Three and a half years after the earthquake and tsunami that damaged the Fukushima nuclear power planet in Japan, radiation from that disaster has been detected just off the coast of Northern California.

Researchers from the Woods Hole Oceanographic Institution who have been monitoring both natural and man-made sources of radioactivity say they've detected tiny amounts of the telltale radioactive compounds 100 miles due west of the coastal city of Eureka.

When the Dai-ichi nuclear power plant was damaged in 2011, the resultant meltdown released cesium-134 and some other radioactive elements into the nearby ocean, elements that have slowly been transported eastward by ocean currents that are also diluting them.

As a result, the radioactivity detected off California is at trace levels and harmless, the researchers say.

"The levels are only detectable by sophisticated equipment able to discern minute quantities of radioactivity," says WHOI marine chemist Ken Buesseler, leader of the monitoring project.

The cesium-134 off California, identified as coming from Fukushima, is at a level far below any amount that might represent a risk to marine life or to human health, the researchers say.

It is also 1,000 times lower than what the U.S. Environmental Protection Agency has set as safe levels for drinking water, they say.

When and where the radioactivity will be detected next is hard to estimate, they explain.

"We don't know exactly when the Fukushima isotopes will be detectable closer to shore because the mixing of offshore surface waters and coastal waters is hard to predict," Buesseler says.

No federal agency is presently funding any monitoring of the ocean's radioactivity in U.S. coastal waters, prompting Buesseler and his colleagues to turn to crowdfunding to create a citizen-science effort in which members of the public collected water samples along the U.S. West Coast and in Hawaii.

Results of the analyses have been posted to a website where the public can view them.

That's important to counter irrational fears and rumors that have sprung up about the Fukushima radiation, Buesseler says.

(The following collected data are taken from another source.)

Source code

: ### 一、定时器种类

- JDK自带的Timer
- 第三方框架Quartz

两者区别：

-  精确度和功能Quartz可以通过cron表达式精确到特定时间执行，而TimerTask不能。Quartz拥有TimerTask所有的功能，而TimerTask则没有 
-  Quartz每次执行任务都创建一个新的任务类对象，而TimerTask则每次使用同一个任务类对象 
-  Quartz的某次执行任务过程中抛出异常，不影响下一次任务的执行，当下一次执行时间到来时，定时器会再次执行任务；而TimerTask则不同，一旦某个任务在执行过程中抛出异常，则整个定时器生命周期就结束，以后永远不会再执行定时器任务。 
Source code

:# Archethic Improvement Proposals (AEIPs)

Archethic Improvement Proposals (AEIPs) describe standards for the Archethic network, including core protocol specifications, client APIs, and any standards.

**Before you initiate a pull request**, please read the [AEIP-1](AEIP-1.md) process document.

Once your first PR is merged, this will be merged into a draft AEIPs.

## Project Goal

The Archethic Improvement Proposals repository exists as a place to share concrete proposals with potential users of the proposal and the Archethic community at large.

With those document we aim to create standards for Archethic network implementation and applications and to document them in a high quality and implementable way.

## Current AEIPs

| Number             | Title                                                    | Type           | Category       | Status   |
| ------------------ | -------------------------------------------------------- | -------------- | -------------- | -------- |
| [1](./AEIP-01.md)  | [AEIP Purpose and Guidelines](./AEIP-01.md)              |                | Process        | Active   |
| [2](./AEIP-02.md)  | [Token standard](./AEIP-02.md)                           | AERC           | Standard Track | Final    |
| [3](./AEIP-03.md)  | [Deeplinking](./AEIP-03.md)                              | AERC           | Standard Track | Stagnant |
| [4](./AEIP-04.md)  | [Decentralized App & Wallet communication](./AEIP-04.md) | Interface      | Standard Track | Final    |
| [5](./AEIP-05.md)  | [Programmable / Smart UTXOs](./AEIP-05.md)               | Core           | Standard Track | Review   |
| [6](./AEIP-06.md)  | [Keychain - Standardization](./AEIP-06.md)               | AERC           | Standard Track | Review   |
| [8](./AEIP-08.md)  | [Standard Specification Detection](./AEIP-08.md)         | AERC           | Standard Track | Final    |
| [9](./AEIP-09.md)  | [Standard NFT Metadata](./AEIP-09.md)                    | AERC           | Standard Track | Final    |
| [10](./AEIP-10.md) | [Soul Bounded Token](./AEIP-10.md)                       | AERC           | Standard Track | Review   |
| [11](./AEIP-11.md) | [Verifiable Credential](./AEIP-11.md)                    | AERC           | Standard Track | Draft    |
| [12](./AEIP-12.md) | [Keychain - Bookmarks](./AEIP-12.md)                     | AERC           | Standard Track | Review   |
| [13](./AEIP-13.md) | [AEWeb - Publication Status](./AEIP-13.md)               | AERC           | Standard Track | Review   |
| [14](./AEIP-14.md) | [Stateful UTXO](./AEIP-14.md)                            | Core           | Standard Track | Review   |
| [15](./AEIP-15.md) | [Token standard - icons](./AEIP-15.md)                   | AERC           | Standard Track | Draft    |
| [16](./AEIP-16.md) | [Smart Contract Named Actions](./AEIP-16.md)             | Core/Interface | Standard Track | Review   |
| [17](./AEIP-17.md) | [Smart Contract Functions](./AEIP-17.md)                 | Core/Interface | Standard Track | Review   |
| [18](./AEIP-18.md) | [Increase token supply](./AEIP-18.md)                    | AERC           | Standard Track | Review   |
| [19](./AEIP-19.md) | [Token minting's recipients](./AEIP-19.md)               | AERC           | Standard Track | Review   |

"People were making irrational decisions about spending time at the coast, or attributing starfish deaths to Fukushima," he says. "Dental x-rays and airplanes have greater exposures than what we are measuring."

Other experts agreed that public fears over the radiation have been unfounded.

"There are people here in California who are worried they could get fried by going to a beach, and this research confirms that those fears are wrong and inappropriate," says Daniel Hirsch, a nuclear policy researcher at the University of California, Santa Cruz, who was not involved in the study.

Buesseler says he will present his findings later this week at the annual meeting of the Society of Environmental Toxicology and Chemistry North America.